> _WHAT NEEDS TO BE DONE_
Scan the listing for the word "gets", and copy out each line where it is found.
----------
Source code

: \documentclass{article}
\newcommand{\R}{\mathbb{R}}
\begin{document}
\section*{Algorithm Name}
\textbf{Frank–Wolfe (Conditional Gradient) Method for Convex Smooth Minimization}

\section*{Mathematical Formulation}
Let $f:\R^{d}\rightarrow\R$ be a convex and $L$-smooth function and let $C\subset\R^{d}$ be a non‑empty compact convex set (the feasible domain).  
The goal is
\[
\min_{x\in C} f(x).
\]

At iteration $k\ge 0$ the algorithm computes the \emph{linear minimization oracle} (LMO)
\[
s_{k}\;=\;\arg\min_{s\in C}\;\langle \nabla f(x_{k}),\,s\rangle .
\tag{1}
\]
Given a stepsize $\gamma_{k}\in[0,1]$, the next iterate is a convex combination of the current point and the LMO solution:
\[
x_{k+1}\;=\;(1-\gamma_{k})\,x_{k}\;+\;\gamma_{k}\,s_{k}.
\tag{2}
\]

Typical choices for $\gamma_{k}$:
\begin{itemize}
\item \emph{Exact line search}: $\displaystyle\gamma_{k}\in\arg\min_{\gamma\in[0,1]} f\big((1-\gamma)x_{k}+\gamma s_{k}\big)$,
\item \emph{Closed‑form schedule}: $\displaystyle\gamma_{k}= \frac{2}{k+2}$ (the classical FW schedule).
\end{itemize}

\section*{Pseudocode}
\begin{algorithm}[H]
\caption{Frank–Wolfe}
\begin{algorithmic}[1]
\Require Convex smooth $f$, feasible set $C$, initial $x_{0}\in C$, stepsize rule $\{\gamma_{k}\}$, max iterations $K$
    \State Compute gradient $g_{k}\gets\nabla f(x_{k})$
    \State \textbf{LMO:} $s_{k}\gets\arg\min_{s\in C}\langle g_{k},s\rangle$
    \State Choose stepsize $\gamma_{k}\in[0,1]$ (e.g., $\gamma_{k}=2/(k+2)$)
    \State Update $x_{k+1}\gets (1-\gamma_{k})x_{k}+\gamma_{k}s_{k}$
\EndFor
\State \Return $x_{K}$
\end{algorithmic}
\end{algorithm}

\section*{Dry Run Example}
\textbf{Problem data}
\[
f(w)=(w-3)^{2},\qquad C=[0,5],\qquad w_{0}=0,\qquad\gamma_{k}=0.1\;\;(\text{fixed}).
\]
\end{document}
----------
> _ANSWER BOX_
    \State Compute gradient $g_{k}\gets\nabla f(x_{k})$
    \State \textbf{LMO:} $s_{k}\gets\arg\min_{s\in C}\langle g_{k},s\rangle$
    \State Update $x_{k+1}\gets (1-\gamma_{k})x_{k}+\gamma_{k}s_{k}$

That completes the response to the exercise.